No dia 9, ocorreu no Supremo Tribunal Federal (STF) a primeira sessão dedicada ao interrogatório dos réus acusados de golpe de Estado, tentativa de abolição violenta do Estado Democrático de Direito, organização criminosa armada, dano qualificado pela violência e grave ameaça e deterioração de patrimônio tombado. O grupo é conhecido como “núcleo 1” ou núcleo crucial – isso por conta da posição de poder na hierarquia da arquitetura golpista.
A imprensa noticiou com expectativas o encontro entre Jair Bolsonaro, Mauro Cid e o ministro Alexandre de Moraes. Na sessão, a fala de Cid, ex-ajudante de ordens de Bolsonaro, monopolizou a atenção. Para quem leu a peça jurídica de acusação ofertada pelo procurador-geral da República ao STF, não houve muita novidade. Cid reafirmou aquilo que havia dito em sua delação premiada. Juridicamente, sendo réu colaborador, ele não tinha, como os demais acusados, o direito de permanecer em silêncio. Assim, o colaborador foi inquerido por Moraes, por outros ministros e, ainda, pelos advogados. Muitos jornalistas, em suas análises, afirmaram que a fala de Cid complica (implica ainda mais) Bolsonaro e Braga Netto e que foi boa (não tão ruim) para Augusto Heleno e Anderson Torres.
Há, obviamente, muitas visadas que poderiam ser analisadas acerca do primeiro dia de interrogatório. Quero aqui trazer à tona a dimensão individual, a de Cid, mas com desdobramentos sociológicos. Em uma de suas primeiras intervenções, ele asseverou que a sua vida mudou completamente: perdeu a promoção que teria no Exército, acabando com a sua carreira; teve perdas financeiras; e ganhou a angústia no bojo familiar, além de uma depressão que seguiu aos episódios narrados.
Os cronistas da cena política nacional publicaram perfis de Cid nos quais indicavam que esse nutria por Bolsonaro uma verdadeira adoração, tendo uma crença quase inabalável no “mito”. Assim, um problema que se apresenta é quando, segundo Weber, a ética da convicção se assenhora do comportamento dos indivíduos, levando-os a se afastar da racionalidade e agindo alicerçados em suas convicções, em seus valores, não se importando com o resultado de suas ações.

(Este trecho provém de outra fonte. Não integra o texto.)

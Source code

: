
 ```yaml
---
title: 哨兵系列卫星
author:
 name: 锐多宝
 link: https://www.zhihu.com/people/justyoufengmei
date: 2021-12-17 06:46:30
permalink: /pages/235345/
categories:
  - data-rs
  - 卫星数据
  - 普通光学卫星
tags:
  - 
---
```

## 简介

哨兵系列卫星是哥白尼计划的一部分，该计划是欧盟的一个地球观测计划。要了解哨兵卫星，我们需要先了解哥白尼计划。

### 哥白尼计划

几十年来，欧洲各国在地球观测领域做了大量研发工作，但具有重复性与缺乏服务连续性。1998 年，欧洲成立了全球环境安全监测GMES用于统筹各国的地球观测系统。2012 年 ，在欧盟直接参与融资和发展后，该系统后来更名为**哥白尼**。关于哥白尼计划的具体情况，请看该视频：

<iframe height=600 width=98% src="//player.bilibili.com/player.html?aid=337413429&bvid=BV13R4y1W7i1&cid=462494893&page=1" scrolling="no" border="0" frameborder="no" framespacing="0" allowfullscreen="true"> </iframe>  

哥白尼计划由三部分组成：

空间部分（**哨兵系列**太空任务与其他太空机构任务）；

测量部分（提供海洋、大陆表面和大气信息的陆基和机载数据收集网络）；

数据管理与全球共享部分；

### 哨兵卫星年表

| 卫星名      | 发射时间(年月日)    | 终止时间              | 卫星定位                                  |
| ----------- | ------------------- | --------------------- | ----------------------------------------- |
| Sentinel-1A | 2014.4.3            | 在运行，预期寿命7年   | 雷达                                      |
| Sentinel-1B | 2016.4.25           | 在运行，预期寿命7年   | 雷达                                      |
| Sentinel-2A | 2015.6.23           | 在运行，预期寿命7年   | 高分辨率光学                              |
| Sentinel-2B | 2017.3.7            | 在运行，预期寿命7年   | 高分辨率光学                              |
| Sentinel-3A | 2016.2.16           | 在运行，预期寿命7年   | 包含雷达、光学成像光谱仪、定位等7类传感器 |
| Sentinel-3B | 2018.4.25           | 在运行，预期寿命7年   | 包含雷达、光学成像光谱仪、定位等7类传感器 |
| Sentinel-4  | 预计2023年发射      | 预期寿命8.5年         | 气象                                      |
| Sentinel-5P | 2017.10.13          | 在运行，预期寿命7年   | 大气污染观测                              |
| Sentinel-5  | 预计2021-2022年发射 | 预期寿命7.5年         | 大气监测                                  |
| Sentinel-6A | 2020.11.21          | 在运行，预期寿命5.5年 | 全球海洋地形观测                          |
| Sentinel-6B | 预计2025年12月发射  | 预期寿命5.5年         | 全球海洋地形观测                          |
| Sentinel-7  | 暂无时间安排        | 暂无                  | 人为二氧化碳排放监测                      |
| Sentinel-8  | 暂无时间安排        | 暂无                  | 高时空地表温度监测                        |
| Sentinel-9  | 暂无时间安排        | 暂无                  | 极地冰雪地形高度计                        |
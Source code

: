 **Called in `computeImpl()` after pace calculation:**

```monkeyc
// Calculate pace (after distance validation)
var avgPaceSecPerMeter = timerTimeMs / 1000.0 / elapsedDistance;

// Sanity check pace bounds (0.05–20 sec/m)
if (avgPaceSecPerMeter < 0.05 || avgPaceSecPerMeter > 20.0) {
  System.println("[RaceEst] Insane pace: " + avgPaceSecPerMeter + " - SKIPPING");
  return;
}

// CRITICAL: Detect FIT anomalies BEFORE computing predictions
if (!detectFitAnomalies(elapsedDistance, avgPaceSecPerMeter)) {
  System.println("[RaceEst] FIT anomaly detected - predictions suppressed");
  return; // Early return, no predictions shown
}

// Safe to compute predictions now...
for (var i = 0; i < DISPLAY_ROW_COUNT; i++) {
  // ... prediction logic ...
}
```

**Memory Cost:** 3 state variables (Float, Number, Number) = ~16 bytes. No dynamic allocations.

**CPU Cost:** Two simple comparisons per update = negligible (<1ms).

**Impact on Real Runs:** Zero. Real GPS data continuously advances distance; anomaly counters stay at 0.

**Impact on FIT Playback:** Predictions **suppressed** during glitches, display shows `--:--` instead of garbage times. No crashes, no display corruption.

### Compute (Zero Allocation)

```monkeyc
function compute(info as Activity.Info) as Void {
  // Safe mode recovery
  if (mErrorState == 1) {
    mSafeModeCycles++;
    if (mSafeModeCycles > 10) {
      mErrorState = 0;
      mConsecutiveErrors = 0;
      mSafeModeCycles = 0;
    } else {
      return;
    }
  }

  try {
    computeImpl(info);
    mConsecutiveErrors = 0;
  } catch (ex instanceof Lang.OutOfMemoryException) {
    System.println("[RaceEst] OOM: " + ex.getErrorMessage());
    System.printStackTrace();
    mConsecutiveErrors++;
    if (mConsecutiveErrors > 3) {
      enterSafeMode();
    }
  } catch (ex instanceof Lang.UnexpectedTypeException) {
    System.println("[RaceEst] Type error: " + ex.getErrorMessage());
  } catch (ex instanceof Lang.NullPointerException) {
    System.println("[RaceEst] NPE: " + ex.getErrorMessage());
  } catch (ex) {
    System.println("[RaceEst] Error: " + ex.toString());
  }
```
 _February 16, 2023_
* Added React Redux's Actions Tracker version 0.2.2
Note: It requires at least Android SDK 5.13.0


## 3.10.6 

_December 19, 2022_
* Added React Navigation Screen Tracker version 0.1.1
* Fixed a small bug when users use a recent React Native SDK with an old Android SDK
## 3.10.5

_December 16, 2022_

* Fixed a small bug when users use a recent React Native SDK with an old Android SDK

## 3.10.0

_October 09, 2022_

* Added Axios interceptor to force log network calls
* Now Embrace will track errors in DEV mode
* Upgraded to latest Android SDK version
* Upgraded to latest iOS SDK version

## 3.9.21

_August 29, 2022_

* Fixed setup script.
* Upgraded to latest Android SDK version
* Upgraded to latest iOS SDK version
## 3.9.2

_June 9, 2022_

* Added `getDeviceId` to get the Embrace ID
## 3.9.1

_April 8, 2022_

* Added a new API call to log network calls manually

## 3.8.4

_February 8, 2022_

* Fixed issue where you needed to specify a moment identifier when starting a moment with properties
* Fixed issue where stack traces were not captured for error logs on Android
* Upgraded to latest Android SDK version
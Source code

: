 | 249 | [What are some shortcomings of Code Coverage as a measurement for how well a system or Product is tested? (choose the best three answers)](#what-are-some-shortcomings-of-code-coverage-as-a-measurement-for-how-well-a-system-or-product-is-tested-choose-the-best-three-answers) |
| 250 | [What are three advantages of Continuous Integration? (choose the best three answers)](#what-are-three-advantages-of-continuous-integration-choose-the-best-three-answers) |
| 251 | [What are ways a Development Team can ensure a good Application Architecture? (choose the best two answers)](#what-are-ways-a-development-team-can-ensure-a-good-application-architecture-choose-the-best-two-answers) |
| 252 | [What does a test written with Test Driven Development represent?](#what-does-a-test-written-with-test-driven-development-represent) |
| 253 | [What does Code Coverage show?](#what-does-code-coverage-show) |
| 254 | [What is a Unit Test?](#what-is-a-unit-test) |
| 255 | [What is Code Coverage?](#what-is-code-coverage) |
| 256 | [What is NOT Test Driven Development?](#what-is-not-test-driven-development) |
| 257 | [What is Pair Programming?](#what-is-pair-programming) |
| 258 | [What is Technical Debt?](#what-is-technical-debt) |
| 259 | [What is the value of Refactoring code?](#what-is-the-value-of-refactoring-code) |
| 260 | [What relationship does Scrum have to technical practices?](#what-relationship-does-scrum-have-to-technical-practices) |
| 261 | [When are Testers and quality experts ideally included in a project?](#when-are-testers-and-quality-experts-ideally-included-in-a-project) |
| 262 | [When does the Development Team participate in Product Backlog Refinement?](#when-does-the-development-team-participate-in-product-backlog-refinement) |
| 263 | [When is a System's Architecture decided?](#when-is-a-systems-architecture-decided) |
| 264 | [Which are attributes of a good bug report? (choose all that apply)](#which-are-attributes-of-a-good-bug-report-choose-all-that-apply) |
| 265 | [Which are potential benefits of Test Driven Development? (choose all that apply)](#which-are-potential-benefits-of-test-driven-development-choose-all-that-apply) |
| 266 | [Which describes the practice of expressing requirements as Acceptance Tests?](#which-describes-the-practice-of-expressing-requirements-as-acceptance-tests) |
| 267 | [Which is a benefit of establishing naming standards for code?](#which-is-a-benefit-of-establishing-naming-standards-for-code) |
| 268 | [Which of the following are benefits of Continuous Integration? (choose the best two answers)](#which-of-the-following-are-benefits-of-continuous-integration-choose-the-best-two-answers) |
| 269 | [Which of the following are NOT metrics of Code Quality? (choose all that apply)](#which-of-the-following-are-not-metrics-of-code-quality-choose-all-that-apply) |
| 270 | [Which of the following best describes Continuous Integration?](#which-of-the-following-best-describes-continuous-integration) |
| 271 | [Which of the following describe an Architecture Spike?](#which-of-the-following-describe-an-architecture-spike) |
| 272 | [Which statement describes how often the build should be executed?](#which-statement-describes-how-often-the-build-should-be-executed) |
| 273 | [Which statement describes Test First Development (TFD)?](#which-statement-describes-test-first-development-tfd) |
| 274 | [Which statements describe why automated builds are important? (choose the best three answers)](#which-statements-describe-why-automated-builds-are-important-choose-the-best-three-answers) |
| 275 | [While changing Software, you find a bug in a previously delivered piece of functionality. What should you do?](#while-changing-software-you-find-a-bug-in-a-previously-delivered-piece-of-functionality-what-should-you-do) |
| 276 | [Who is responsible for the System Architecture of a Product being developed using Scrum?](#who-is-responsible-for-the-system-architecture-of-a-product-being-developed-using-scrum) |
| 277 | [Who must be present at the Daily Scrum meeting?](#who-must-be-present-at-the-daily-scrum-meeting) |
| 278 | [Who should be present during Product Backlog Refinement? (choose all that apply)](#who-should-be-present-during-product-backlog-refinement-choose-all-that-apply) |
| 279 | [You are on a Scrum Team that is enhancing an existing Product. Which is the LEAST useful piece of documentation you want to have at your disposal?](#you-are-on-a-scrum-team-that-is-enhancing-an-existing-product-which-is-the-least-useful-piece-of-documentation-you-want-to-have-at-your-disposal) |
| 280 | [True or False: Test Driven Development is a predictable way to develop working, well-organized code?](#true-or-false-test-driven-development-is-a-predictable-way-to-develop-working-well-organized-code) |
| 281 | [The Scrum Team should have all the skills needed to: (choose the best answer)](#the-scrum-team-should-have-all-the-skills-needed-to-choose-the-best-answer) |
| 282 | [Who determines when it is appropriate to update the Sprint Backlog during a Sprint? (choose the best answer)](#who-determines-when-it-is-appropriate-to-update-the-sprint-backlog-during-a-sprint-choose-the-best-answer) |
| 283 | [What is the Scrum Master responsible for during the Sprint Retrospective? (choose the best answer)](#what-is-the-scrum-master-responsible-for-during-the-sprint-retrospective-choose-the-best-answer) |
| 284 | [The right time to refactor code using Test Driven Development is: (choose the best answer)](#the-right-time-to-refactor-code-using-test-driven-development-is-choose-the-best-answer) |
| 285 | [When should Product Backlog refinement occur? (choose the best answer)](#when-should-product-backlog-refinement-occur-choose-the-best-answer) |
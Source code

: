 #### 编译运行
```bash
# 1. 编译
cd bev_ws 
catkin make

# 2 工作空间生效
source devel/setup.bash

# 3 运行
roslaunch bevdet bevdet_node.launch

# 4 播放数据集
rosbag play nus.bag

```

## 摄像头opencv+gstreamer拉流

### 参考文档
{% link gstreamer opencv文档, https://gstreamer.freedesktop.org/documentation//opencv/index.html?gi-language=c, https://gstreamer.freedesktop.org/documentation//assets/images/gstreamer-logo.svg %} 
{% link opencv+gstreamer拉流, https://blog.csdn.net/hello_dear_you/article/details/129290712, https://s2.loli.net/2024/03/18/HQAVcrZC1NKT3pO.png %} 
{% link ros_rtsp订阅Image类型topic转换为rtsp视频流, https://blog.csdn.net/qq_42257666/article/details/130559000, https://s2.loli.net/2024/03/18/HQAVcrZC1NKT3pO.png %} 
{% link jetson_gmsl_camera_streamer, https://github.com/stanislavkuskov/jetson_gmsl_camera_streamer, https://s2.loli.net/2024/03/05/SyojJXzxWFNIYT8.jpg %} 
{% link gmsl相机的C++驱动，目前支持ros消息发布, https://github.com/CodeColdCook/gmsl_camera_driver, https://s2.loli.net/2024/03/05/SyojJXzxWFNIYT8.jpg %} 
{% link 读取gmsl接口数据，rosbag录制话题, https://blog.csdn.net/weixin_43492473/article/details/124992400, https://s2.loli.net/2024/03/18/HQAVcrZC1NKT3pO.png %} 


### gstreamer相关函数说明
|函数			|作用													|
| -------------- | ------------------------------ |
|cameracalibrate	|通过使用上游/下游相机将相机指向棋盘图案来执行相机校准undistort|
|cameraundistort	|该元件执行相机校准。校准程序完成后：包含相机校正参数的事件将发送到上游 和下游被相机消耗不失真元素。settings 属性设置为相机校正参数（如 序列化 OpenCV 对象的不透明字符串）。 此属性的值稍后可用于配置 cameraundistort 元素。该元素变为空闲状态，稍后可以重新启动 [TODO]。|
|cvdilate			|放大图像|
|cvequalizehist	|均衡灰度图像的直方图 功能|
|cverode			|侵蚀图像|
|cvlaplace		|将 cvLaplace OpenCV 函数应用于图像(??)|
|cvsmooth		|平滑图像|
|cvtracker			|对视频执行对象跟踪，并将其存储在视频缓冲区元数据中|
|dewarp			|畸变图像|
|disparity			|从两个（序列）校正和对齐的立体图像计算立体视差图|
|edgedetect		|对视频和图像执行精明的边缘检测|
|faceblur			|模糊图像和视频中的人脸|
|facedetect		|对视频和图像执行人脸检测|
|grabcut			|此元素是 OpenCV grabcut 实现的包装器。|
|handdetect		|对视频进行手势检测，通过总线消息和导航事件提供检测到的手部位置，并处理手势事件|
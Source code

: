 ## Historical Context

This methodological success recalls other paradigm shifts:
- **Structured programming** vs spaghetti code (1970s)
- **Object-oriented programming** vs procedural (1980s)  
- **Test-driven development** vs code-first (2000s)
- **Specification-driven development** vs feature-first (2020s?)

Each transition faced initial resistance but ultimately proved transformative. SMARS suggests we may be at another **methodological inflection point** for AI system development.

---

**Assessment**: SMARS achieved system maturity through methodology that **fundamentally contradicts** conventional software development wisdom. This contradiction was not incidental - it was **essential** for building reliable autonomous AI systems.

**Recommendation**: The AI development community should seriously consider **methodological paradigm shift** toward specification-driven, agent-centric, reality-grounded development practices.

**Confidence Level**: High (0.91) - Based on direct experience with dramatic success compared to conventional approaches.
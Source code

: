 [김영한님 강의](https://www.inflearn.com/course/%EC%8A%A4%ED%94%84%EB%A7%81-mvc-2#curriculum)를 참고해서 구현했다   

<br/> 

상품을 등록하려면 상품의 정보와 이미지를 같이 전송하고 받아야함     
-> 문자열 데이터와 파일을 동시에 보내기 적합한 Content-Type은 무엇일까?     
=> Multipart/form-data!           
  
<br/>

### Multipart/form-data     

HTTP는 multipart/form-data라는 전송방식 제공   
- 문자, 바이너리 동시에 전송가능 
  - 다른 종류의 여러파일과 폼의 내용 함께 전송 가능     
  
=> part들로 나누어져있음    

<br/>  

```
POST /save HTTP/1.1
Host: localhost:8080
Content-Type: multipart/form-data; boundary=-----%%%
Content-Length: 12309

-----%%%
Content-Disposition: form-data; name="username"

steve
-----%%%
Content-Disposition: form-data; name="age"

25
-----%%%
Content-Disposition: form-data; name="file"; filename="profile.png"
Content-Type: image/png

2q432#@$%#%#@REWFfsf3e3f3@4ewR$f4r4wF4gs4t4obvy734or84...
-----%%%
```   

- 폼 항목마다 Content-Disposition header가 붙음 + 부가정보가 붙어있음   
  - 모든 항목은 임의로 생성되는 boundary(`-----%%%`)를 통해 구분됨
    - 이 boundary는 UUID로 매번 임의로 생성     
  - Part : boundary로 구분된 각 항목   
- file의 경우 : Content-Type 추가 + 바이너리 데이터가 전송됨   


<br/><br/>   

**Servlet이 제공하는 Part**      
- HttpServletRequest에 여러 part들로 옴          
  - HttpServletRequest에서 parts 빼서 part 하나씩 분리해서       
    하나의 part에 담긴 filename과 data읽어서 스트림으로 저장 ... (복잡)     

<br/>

Ademais, Cid tinha a convicção da reeleição de Bolsonaro e, por isso, a certeza de que suas condutas eram corretas e que defendiam o Brasil de uma fraude nas urnas, e não só avalizada como incentivada pelo STF.
Nesse caso em tela, além da ética da convicção, pode-se asseverar mais dois outros fenômenos concomitantes: o viés de confirmação e a dissonância cognitiva. O primeiro se dá, especialmente, entre indivíduos e grupos que vivem em bolhas, concentrando aqueles que compartilham os mesmos valores e a mesma visão de mundo, no campo ideológico e político.
Dessa forma, as bolhas ganham impulsionamento pelos algoritmos das redes sociais e as mensagens que chegam até os indivíduos costumam confirmar as crenças que são compartilhadas. Já a dissonância cognitiva, de modo geral, é uma posição em que fatos da realidade se contrapõem às crenças: em vez de repensarem aquilo em que se acredita, os indivíduos e grupos ignoram a realidade desconfortável e, não raro, criam uma ideia paralela não sendo incomodados por fatos concretos, dados empíricos ou conhecimentos oriundos da ciência.
Cid, bem como muitos dos operadores do 8 de Janeiro, agiam assentados na ética da convicção, dentro de suas bolhas, com viés de confirmação, e entraram em dissonância cognitiva. A retórica bolsonarista, sempre pautada em fake news, pós-verdade, negacionismo e teorias da conspiração, criou o ambiente cultural perfeito para a tentativa de golpe. Agora, encontram-se com a Justiça todos aqueles que buscaram solapar a democracia e suas instituições vigentes.